WHAT YOU HAVE TO DO:
Write the data out again in full, with no departure from the original.

Collected data entries
=====

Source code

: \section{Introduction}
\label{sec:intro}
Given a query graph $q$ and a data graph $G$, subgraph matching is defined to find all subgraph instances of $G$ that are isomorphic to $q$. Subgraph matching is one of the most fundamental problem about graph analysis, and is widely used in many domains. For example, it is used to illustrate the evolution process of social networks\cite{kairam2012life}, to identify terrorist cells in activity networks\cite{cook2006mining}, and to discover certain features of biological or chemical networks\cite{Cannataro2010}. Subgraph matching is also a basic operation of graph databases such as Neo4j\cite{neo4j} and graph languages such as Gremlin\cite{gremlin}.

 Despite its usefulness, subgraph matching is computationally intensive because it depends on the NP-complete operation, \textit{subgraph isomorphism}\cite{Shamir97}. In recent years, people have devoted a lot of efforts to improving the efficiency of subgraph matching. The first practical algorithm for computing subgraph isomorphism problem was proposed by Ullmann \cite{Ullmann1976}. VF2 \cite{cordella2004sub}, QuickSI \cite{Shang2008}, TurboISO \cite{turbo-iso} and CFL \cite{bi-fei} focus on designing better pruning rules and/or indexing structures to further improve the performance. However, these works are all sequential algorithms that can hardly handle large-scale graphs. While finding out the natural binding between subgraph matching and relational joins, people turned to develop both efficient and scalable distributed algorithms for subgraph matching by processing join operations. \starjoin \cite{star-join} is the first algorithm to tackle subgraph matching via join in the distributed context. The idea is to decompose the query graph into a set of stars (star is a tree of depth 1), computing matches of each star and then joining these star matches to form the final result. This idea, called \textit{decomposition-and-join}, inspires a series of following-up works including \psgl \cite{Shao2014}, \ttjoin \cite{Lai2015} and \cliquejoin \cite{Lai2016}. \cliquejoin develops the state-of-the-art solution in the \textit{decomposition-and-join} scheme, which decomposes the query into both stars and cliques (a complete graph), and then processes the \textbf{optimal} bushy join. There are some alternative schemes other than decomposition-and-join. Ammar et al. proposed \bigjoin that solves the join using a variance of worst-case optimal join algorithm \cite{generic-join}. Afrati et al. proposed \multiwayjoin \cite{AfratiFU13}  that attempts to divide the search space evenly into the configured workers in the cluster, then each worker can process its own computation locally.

=====

YOUR RESPONSE:
Source code

: \section{Introduction}
\label{sec:intro}
Given a query graph $q$ and a data graph $G$, subgraph matching is defined to find all subgraph instances of $G$ that are isomorphic to $q$. Subgraph matching is one of the most fundamental problem about graph analysis, and is widely used in many domains. For example, it is used to illustrate the evolution process of social networks\cite{kairam2012life}, to identify terrorist cells in activity networks\cite{cook2006mining}, and to discover certain features of biological or chemical networks\cite{Cannataro2010}. Subgraph matching is also a basic operation of graph databases such as Neo4j\cite{neo4j} and graph languages such as Gremlin\cite{gremlin}.

 Despite its usefulness, subgraph matching is computationally intensive because it depends on the NP-complete operation, \textit{subgraph isomorphism}\cite{Shamir97}. In recent years, people have devoted a lot of efforts to improving the efficiency of subgraph matching. The first practical algorithm for computing subgraph isomorphism problem was proposed by Ullmann \cite{Ullmann1976}. VF2 \cite{cordella2004sub}, QuickSI \cite{Shang2008}, TurboISO \cite{turbo-iso} and CFL \cite{bi-fei} focus on designing better pruning rules and/or indexing structures to further improve the performance. However, these works are all sequential algorithms that can hardly handle large-scale graphs. While finding out the natural binding between subgraph matching and relational joins, people turned to develop both efficient and scalable distributed algorithms for subgraph matching by processing join operations. \starjoin \cite{star-join} is the first algorithm to tackle subgraph matching via join in the distributed context. The idea is to decompose the query graph into a set of stars (star is a tree of depth 1), computing matches of each star and then joining these star matches to form the final result. This idea, called \textit{decomposition-and-join}, inspires a series of following-up works including \psgl \cite{Shao2014}, \ttjoin \cite{Lai2015} and \cliquejoin \cite{Lai2016}. \cliquejoin develops the state-of-the-art solution in the \textit{decomposition-and-join} scheme, which decomposes the query into both stars and cliques (a complete graph), and then processes the \textbf{optimal} bushy join. There are some alternative schemes other than decomposition-and-join. Ammar et al. proposed \bigjoin that solves the join using a variance of worst-case optimal join algorithm \cite{generic-join}. Afrati et al. proposed \multiwayjoin \cite{AfratiFU13}  that attempts to divide the search space evenly into the configured workers in the cluster, then each worker can process its own computation locally.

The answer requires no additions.